▶ AIM OF THE TASK: All lines from the entries below that contain the string "gender" should be copied out.

▶ Plain-text document sources:
<<<<
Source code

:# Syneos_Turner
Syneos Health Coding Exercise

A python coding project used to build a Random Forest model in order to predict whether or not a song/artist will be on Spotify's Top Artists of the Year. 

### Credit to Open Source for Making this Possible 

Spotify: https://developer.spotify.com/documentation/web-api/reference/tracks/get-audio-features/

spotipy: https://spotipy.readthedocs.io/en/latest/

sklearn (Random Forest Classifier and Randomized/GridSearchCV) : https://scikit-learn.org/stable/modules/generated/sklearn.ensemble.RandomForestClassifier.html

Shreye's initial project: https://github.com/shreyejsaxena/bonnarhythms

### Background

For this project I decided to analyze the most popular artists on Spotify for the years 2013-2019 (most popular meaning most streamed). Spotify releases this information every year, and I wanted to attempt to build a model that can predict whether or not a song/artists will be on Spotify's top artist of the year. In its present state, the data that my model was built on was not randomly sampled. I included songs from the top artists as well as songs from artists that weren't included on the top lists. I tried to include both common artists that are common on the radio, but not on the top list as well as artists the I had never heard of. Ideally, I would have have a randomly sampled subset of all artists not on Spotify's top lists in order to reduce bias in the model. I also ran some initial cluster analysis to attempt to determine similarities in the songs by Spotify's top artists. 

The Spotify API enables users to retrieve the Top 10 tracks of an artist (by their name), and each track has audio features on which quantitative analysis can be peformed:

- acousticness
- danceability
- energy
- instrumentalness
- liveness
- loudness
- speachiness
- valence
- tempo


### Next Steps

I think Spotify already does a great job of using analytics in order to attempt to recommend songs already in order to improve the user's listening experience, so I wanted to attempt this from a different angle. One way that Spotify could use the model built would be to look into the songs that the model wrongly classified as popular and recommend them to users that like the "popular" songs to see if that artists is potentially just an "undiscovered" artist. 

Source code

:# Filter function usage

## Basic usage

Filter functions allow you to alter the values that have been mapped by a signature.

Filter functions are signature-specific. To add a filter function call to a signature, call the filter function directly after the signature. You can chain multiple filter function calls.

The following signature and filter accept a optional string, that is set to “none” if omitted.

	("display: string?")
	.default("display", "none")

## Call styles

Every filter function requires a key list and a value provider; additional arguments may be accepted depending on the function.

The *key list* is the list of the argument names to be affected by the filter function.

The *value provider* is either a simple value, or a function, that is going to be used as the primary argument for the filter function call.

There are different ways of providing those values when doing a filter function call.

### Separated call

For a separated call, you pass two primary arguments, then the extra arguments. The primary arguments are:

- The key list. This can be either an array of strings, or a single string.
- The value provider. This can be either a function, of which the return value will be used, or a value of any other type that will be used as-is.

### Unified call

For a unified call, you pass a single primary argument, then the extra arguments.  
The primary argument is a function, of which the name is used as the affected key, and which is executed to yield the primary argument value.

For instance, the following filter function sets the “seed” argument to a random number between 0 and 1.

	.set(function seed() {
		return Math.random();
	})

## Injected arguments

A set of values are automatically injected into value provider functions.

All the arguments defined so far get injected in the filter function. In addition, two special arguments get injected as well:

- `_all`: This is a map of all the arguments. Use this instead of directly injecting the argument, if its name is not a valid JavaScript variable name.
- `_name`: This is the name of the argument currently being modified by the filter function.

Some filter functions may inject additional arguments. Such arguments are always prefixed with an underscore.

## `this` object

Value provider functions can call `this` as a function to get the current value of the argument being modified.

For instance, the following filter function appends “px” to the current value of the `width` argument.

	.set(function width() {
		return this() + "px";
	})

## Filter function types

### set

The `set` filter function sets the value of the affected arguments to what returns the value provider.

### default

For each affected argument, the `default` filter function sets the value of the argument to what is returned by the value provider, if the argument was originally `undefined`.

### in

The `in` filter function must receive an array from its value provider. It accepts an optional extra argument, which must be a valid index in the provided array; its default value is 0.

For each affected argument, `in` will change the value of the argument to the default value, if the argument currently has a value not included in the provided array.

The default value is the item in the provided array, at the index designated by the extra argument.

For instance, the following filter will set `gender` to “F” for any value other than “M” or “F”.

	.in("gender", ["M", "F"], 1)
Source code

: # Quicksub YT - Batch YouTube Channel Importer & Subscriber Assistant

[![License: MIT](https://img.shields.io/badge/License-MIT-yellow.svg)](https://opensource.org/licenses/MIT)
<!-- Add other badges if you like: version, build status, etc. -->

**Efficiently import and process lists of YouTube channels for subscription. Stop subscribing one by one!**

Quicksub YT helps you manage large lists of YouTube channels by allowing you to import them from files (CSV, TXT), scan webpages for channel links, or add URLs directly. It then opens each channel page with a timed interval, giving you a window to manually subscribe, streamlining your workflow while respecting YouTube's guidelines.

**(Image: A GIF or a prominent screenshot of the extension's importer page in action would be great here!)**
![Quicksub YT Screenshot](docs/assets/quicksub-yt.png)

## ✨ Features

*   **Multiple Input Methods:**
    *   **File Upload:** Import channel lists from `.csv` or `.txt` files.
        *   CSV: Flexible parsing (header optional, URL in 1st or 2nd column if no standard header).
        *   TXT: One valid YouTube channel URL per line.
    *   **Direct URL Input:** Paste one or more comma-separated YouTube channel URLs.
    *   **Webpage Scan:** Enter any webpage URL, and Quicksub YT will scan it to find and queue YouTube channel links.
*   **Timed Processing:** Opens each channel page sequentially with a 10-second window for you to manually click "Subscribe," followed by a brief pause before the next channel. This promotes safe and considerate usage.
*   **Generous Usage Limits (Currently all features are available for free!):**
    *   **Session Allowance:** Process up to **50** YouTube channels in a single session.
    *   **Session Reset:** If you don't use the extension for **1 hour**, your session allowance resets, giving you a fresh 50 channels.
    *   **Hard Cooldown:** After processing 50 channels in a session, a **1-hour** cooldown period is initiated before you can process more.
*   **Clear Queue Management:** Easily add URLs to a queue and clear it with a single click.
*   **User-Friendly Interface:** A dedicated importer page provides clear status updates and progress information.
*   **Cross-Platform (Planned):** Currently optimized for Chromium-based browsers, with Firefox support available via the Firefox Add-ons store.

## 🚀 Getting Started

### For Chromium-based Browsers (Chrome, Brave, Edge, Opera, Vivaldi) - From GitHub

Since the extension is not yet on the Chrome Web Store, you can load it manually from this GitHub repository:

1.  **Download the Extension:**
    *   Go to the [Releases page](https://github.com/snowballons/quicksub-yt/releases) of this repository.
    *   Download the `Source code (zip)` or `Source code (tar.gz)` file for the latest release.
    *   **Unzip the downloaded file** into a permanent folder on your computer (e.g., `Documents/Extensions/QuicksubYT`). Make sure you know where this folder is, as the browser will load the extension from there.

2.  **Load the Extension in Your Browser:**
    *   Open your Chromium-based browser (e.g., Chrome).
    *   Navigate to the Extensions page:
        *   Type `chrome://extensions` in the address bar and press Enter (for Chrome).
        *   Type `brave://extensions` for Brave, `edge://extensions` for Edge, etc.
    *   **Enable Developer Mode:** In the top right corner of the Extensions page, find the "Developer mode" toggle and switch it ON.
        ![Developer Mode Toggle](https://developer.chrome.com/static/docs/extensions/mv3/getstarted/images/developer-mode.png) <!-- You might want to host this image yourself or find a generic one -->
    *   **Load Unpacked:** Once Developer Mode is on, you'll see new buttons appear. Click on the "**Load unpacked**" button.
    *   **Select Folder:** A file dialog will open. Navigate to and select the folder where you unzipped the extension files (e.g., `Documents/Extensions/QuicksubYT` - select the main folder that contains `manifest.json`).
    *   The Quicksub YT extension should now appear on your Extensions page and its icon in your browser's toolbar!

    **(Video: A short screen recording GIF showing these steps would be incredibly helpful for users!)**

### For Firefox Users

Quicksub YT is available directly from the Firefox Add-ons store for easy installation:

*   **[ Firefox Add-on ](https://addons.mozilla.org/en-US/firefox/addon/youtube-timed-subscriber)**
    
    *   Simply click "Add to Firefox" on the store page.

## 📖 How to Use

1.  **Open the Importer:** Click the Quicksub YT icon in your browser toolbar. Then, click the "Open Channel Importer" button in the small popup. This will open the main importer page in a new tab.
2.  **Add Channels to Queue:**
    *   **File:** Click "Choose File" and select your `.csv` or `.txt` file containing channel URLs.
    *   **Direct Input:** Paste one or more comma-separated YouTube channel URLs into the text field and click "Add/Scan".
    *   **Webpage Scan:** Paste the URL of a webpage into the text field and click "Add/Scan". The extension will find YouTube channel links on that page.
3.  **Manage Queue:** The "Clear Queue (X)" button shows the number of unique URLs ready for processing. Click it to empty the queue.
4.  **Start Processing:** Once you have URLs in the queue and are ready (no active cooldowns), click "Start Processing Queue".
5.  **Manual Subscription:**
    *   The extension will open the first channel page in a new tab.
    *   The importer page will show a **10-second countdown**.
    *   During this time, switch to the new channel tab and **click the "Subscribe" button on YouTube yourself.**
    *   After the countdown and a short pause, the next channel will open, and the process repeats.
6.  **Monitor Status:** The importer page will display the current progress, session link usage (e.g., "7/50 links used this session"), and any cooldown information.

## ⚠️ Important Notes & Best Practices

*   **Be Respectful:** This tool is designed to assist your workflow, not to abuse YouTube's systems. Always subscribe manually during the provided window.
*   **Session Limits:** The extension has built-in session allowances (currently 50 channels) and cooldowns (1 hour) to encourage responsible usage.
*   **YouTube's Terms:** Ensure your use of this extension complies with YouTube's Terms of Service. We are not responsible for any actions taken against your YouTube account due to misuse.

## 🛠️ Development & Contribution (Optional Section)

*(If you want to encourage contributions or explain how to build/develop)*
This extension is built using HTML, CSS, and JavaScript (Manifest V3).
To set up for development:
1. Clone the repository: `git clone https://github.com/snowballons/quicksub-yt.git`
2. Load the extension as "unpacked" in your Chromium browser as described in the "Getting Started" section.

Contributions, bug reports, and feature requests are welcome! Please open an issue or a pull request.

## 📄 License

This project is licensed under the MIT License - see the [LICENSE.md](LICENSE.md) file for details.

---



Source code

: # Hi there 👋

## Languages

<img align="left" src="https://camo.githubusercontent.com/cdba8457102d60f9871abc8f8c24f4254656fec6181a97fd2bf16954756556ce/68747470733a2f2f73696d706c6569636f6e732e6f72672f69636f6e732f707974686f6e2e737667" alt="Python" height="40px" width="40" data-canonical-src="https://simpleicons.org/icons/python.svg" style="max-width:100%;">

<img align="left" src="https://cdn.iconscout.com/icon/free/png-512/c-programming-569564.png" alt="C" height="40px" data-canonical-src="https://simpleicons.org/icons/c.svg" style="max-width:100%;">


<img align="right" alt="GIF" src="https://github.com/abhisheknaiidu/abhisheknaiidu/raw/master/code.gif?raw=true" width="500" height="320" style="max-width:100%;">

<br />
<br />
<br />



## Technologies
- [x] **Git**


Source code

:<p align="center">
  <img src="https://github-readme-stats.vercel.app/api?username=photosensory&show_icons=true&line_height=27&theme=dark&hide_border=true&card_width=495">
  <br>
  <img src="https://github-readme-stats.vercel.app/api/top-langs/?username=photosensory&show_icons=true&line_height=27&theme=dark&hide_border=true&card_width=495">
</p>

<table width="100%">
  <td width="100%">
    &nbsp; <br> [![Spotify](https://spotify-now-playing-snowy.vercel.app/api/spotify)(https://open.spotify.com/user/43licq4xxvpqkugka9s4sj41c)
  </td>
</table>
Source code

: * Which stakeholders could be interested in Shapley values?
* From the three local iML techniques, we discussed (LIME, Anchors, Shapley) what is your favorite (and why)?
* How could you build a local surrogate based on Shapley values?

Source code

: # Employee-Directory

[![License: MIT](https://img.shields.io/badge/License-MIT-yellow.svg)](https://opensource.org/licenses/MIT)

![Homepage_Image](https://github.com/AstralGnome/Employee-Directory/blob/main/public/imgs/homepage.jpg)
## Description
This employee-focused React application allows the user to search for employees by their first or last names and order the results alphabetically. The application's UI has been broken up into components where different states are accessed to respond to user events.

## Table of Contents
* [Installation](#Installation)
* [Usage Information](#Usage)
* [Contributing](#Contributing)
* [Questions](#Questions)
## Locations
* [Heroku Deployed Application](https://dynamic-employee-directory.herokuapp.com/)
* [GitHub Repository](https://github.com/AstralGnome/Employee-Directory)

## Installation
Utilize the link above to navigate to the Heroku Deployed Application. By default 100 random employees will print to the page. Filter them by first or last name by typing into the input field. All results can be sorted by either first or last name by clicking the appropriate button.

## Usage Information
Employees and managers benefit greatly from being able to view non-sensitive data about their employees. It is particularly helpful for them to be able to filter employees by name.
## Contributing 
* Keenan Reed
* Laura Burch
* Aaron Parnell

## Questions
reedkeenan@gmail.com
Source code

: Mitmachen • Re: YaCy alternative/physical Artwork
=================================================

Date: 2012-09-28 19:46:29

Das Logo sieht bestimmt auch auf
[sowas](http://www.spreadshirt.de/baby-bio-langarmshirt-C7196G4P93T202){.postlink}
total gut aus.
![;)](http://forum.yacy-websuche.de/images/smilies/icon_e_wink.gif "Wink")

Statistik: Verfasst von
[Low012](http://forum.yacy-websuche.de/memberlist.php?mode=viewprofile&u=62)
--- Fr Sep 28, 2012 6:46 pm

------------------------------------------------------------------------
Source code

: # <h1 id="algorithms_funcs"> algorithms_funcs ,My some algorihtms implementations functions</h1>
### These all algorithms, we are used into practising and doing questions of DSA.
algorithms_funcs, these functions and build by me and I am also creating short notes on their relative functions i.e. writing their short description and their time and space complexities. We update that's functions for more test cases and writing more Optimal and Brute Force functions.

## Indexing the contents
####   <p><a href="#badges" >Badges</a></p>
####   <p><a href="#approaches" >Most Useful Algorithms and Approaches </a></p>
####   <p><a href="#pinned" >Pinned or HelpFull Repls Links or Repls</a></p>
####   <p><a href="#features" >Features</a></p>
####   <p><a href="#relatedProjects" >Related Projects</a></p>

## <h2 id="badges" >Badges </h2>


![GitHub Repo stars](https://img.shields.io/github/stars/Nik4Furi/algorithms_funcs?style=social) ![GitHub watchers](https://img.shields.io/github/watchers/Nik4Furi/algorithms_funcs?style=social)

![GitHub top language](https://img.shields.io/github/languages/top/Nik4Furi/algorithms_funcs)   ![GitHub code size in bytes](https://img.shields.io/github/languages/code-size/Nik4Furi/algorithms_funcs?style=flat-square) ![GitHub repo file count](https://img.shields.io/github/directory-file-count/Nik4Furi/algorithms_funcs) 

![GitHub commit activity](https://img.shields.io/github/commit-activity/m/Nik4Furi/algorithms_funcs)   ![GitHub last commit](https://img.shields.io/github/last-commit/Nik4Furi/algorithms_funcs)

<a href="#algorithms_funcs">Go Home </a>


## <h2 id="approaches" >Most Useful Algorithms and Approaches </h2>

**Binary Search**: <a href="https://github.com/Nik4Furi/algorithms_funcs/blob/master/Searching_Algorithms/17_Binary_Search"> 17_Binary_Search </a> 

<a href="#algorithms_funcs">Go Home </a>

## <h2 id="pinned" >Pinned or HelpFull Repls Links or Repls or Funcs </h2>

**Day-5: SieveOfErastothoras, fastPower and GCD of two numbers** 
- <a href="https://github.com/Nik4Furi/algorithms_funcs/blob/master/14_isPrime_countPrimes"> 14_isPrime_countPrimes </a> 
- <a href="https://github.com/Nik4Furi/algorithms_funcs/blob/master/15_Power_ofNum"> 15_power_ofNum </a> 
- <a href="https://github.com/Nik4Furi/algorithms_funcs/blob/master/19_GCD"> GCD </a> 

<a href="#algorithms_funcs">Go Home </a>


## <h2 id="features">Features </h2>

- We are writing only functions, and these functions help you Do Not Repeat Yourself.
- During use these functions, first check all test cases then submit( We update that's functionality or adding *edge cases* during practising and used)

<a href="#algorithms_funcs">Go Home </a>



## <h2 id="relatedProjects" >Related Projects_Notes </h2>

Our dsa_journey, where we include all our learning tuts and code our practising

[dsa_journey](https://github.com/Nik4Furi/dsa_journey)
>>>>
▶ SOLUTION FOR THIS PROBLEM:
For instance, the following filter will set `gender` to “F” for any value other than “M” or “F”.
	.in("gender", ["M", "F"], 1)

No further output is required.